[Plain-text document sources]
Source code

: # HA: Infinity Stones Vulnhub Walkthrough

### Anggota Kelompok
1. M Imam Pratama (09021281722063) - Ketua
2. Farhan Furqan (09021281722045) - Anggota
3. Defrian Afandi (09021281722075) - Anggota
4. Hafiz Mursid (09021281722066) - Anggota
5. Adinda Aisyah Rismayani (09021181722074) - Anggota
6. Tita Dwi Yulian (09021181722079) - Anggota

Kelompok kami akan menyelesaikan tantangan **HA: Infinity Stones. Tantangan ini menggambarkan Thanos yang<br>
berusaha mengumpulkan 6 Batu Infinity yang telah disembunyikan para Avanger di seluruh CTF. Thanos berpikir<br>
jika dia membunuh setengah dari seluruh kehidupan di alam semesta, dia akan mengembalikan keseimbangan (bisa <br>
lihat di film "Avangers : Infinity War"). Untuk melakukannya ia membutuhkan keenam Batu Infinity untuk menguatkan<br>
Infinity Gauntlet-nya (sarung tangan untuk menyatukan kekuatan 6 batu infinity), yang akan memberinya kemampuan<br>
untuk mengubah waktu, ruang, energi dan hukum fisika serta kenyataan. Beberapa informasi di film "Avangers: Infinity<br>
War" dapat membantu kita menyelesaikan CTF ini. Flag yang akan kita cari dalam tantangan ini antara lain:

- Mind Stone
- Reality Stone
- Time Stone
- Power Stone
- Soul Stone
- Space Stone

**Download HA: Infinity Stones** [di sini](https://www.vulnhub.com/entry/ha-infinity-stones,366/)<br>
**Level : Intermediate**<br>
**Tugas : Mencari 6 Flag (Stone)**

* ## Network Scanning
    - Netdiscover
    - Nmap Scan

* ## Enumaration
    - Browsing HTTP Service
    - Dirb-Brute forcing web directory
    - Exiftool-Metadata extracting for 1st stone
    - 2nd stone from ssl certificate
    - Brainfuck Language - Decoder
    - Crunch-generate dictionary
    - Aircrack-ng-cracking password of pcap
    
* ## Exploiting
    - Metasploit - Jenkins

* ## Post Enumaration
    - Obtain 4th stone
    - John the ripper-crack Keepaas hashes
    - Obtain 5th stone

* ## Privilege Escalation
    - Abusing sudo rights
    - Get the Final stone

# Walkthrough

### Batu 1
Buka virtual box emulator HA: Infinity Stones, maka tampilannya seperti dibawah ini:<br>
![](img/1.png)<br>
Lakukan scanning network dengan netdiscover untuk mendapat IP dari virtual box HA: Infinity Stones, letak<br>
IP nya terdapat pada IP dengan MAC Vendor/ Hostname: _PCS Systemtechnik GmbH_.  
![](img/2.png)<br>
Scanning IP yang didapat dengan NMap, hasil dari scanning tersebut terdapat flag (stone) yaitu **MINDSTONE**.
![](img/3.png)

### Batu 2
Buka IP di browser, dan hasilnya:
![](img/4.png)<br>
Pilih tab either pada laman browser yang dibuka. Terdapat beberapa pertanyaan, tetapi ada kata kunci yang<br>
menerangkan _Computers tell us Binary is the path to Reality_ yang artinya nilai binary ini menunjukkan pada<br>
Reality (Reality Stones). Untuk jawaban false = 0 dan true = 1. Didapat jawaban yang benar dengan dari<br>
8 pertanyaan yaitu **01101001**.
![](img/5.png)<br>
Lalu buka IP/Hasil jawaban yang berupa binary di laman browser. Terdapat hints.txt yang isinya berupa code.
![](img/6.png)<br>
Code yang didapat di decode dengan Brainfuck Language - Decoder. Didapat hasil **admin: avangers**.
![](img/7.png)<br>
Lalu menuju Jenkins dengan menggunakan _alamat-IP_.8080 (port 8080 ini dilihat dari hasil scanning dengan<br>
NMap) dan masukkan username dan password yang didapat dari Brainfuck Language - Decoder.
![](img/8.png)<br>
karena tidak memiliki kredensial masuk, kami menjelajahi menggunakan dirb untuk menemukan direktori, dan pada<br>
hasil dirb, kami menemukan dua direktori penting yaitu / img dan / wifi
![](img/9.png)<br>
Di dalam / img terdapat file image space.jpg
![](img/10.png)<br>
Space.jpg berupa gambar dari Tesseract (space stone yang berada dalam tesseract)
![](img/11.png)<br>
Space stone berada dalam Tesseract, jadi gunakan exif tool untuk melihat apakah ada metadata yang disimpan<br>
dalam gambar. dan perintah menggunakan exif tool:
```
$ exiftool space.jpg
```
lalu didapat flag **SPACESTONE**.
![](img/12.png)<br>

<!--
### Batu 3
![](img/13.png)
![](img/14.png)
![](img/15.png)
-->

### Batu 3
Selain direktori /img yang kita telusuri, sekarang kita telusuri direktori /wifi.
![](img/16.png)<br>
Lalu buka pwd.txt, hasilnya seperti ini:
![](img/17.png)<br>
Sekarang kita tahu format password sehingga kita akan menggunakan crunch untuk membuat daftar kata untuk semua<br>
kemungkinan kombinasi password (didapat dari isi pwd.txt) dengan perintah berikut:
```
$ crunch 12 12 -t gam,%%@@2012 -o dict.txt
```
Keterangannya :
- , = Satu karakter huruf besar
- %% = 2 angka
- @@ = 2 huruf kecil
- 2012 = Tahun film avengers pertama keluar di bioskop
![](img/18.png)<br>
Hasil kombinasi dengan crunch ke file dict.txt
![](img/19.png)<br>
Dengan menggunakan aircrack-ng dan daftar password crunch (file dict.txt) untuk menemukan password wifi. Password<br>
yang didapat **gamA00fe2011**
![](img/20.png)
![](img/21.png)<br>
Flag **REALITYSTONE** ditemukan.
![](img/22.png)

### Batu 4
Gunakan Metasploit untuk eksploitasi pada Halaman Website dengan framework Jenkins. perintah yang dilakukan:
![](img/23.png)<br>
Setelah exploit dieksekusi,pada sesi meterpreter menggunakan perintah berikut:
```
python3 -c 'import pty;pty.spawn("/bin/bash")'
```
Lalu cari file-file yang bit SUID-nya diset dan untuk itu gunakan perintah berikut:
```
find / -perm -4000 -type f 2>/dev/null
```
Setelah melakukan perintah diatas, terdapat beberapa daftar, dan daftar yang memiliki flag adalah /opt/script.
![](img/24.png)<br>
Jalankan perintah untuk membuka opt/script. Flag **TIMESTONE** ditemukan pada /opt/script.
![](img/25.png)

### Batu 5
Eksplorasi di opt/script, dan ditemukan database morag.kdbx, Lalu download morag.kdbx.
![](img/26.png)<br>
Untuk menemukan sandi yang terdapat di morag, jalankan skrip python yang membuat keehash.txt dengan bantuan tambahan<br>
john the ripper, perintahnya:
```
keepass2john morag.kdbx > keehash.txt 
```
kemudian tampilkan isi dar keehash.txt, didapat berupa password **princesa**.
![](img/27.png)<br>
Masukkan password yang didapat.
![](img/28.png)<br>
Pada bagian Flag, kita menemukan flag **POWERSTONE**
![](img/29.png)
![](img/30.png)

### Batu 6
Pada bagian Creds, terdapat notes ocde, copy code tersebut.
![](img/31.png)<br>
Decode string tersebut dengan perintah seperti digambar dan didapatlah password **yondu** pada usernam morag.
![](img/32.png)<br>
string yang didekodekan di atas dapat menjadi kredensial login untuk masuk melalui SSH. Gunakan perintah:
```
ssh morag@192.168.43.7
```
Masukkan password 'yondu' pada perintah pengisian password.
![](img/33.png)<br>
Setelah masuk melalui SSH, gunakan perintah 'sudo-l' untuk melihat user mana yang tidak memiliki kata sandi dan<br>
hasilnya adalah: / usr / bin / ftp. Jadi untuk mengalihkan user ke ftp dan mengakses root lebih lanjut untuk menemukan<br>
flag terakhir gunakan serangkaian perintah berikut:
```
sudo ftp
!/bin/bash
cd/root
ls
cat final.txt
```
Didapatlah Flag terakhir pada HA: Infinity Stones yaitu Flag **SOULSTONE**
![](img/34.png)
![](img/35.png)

→ **THE PROBLEM**
Copy every line of the entries in which "jawaban" can be found.

→ **RESULT**
Reality (Reality Stones). Untuk jawaban false = 0 dan true = 1. Didapat jawaban yang benar dengan dari<br>
Lalu buka IP/Hasil jawaban yang berupa binary di laman browser. Terdapat hints.txt yang isinya berupa code.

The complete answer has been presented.